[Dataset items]
--- START ---

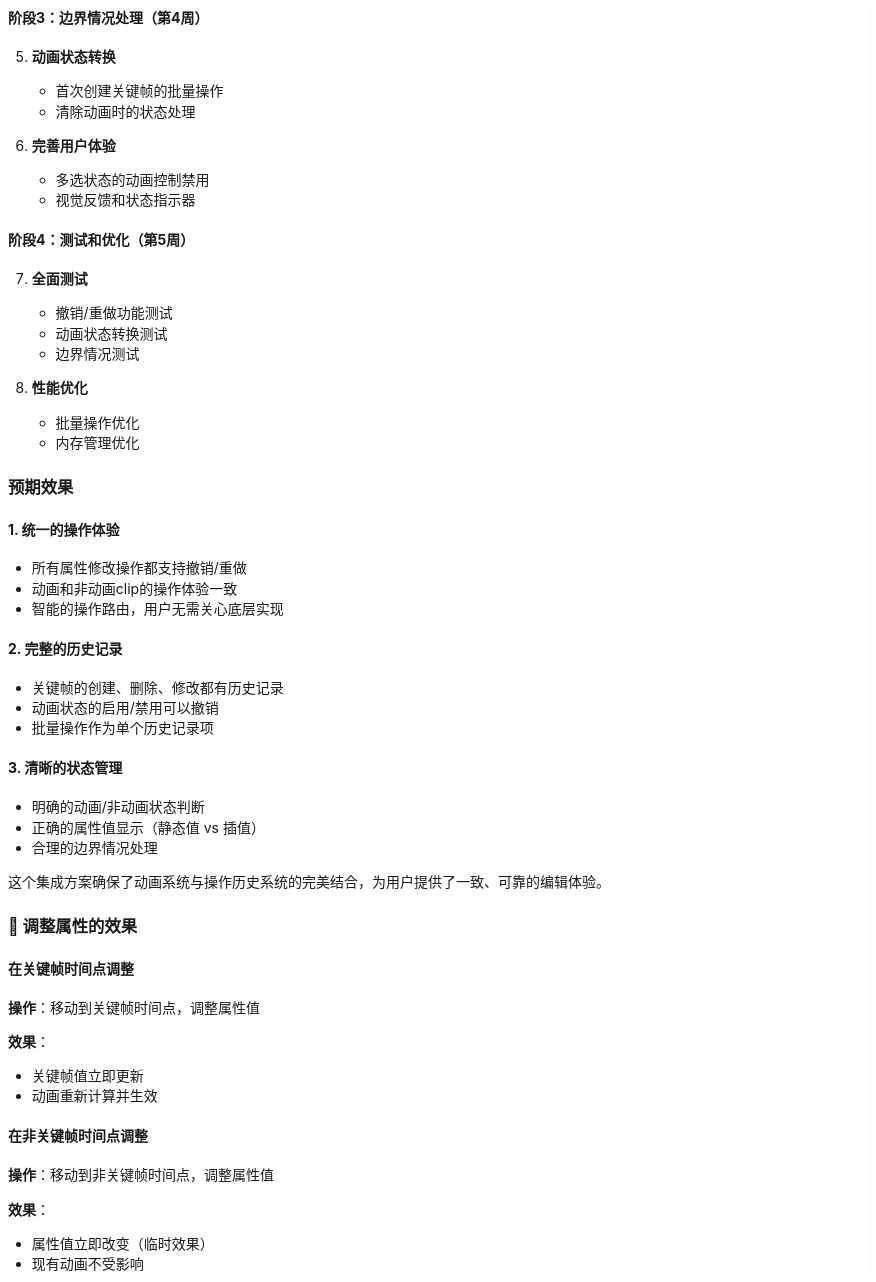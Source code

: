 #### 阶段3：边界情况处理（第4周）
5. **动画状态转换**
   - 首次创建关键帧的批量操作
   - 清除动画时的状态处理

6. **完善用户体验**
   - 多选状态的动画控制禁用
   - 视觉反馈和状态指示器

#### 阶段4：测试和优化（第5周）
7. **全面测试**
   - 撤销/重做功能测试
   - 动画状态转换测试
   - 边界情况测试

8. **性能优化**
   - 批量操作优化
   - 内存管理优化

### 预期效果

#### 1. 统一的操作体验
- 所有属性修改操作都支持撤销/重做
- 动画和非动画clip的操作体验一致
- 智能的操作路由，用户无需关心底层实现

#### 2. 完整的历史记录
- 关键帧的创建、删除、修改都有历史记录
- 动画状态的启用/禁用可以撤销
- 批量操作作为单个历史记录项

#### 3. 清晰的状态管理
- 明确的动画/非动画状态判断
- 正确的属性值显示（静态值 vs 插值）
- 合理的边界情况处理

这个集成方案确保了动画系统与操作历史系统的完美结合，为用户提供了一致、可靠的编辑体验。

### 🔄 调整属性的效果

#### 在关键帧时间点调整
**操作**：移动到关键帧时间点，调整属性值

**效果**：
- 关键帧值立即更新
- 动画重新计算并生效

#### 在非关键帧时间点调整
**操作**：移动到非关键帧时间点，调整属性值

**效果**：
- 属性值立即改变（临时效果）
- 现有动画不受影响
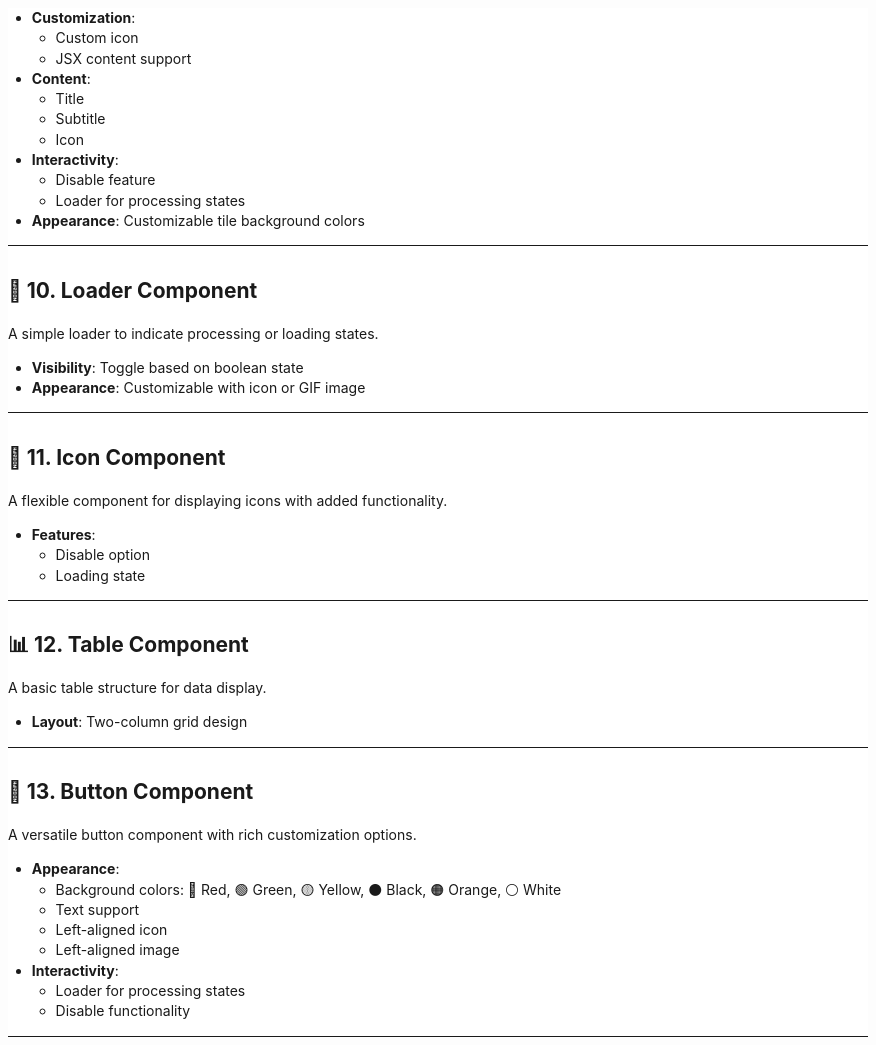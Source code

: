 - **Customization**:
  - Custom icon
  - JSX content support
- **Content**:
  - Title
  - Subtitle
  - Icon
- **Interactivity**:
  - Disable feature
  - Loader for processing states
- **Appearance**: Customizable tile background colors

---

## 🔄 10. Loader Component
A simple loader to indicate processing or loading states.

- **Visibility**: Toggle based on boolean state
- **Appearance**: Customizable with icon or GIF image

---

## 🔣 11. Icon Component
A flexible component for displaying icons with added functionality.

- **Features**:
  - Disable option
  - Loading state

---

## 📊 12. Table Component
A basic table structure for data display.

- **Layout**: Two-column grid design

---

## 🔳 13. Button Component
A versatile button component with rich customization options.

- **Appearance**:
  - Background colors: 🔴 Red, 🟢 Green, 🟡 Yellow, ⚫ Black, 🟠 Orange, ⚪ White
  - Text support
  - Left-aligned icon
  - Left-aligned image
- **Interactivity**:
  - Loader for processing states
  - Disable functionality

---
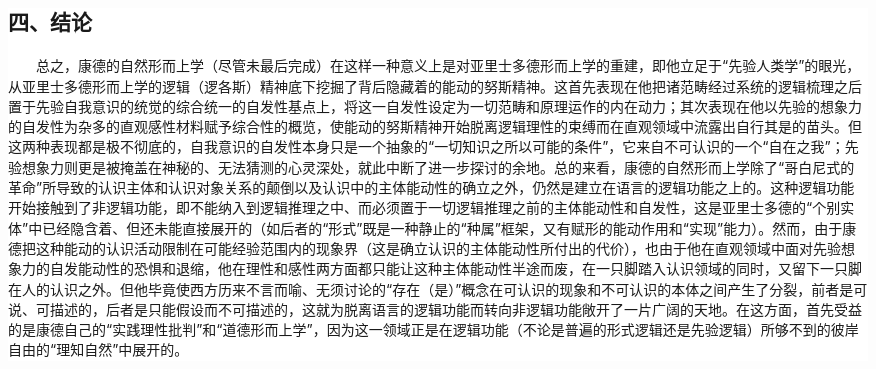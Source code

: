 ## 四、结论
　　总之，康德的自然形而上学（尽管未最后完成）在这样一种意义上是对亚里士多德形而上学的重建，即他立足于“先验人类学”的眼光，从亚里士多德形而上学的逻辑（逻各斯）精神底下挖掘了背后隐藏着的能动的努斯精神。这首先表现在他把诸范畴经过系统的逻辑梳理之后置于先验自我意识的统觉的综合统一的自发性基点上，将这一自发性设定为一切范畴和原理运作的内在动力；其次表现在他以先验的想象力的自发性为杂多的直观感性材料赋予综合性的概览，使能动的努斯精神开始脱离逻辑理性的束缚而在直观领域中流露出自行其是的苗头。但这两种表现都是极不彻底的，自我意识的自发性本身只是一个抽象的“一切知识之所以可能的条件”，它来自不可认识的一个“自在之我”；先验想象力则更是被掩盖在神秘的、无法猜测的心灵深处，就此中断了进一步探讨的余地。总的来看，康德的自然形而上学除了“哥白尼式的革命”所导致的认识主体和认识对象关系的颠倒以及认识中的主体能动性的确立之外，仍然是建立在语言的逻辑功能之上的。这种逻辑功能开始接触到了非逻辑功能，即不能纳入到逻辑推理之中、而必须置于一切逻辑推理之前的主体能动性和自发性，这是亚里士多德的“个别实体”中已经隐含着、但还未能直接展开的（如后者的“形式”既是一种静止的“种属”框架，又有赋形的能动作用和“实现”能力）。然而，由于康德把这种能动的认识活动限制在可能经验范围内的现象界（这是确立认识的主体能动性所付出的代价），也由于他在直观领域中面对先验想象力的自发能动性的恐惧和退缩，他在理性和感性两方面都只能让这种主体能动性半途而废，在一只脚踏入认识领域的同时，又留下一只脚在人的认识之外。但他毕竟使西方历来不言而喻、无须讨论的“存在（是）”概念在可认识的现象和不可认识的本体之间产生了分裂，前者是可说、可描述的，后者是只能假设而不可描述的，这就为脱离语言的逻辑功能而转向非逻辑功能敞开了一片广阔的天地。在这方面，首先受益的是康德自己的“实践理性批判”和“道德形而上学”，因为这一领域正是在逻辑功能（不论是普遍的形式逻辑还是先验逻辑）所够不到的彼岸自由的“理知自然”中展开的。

--- END ---

Task objective:
Print the data above exactly, from its first line to the line bearing "- Left-aligned image" inclusive, and keep pictures out of the result.

Result below:
Source code

: #### 阶段3：边界情况处理（第4周）
5. **动画状态转换**
   - 首次创建关键帧的批量操作
   - 清除动画时的状态处理

6. **完善用户体验**
   - 多选状态的动画控制禁用
   - 视觉反馈和状态指示器

#### 阶段4：测试和优化（第5周）
7. **全面测试**
   - 撤销/重做功能测试
   - 动画状态转换测试
   - 边界情况测试

8. **性能优化**
   - 批量操作优化
   - 内存管理优化

### 预期效果

#### 1. 统一的操作体验
- 所有属性修改操作都支持撤销/重做
- 动画和非动画clip的操作体验一致
- 智能的操作路由，用户无需关心底层实现

#### 2. 完整的历史记录
- 关键帧的创建、删除、修改都有历史记录
- 动画状态的启用/禁用可以撤销
- 批量操作作为单个历史记录项

#### 3. 清晰的状态管理
- 明确的动画/非动画状态判断
- 正确的属性值显示（静态值 vs 插值）
- 合理的边界情况处理

这个集成方案确保了动画系统与操作历史系统的完美结合，为用户提供了一致、可靠的编辑体验。

### 🔄 调整属性的效果

#### 在关键帧时间点调整
**操作**：移动到关键帧时间点，调整属性值

**效果**：
- 关键帧值立即更新
- 动画重新计算并生效

#### 在非关键帧时间点调整
**操作**：移动到非关键帧时间点，调整属性值

**效果**：
- 属性值立即改变（临时效果）
- 现有动画不受影响
Source code

: - **Customization**:
  - Custom icon
  - JSX content support
- **Content**:
  - Title
  - Subtitle
  - Icon
- **Interactivity**:
  - Disable feature
  - Loader for processing states
- **Appearance**: Customizable tile background colors

---

## 🔄 10. Loader Component
A simple loader to indicate processing or loading states.

- **Visibility**: Toggle based on boolean state
- **Appearance**: Customizable with icon or GIF image

---

## 🔣 11. Icon Component
A flexible component for displaying icons with added functionality.

- **Features**:
  - Disable option
  - Loading state

---

## 📊 12. Table Component
A basic table structure for data display.

- **Layout**: Two-column grid design

---

## 🔳 13. Button Component
A versatile button component with rich customization options.

- **Appearance**:
  - Background colors: 🔴 Red, 🟢 Green, 🟡 Yellow, ⚫ Black, 🟠 Orange, ⚪ White
  - Text support
  - Left-aligned icon
  - Left-aligned image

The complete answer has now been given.